I did a teeny weeny little bit of day trading several years ago, and this pair trading is making my poor brain run in circles.
You are making a promise to deliver in the future
You want to buy a fridge from me at 500$ and take delivery in 2 weeks. I can sell that fridge even if I dont have it as long as I can deliver on the due date. If the prices of fridges in the meantime go down before I have to buy it to deliver to you I can make a good profit, if they go up I will make a loss. Get it?
In addition in FX you do not have to deliver. You effectively buy the contract back. Short selling in shares is based on the same premise.
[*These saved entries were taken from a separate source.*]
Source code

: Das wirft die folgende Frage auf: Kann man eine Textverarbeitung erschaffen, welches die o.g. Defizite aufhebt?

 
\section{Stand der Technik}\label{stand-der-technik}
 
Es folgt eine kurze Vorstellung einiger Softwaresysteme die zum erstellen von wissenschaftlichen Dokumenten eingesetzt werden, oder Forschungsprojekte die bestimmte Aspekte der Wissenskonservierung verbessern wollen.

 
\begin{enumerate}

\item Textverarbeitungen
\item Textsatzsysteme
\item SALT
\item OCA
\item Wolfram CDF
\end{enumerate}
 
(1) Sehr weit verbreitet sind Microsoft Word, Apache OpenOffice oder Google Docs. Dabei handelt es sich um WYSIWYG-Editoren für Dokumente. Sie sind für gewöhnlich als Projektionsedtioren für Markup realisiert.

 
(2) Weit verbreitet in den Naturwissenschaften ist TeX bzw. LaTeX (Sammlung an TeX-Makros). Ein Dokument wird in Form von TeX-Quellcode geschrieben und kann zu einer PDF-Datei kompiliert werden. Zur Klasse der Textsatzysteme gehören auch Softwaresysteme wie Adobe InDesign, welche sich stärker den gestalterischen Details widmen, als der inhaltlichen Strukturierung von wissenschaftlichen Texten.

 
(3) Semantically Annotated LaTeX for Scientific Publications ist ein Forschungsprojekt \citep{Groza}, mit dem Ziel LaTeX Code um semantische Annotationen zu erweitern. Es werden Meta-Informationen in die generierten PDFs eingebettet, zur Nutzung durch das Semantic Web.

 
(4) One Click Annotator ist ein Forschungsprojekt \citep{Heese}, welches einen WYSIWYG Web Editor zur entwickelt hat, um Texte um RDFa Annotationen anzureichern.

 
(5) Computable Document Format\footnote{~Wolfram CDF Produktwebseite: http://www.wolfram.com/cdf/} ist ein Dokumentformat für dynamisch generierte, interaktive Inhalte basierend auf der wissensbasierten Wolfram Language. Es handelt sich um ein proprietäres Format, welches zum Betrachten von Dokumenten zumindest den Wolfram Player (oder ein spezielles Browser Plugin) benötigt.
Final thing to consider is that in a currency pair which is incidentally quoted as EURUSD not the other way round, buying the EUR is effectively the same as selling the USD
This one is not right either.
Use the original example of
EUR/USD. You don’t buy this
pair by buying EUR and you
certainly aren’t selling this
pair by buying USD.
gracetrader, listen to Tony he is explaining to you in a clear way. also ecn scalper has a point you should go through school and learn the basics.
Its like a futures contract. When you “sell” or “buy” there is no real expectation that you will receive any goods. Its more like a game if you will. You are agreeing to buy or sell at a price and if it goes in your favor then you made a profit if not you lost money. The thing is this “game” is not a game and I can assure you, you will lose money if you don’t put alot of time into understanding this stuff.
If you bought crude oil you wouldnt expect a truck to show up and deliver it, you would buy it and if you are fortunate enought for oil to become more expensive then you could sell it and keep the difference in money. Think of it as virtual oil. You own it even for a minute then you sell it.
I know its confusing but just go through the school like ecn says and things will become more clear.
thanks. john
“[B]Foreign exchange traders don’t typically own an asset. Rather, they make a bet that the price of one currency will strengthen or weaken in relation to another.”[/B]
I think that is a good quote to simplify what has already been said.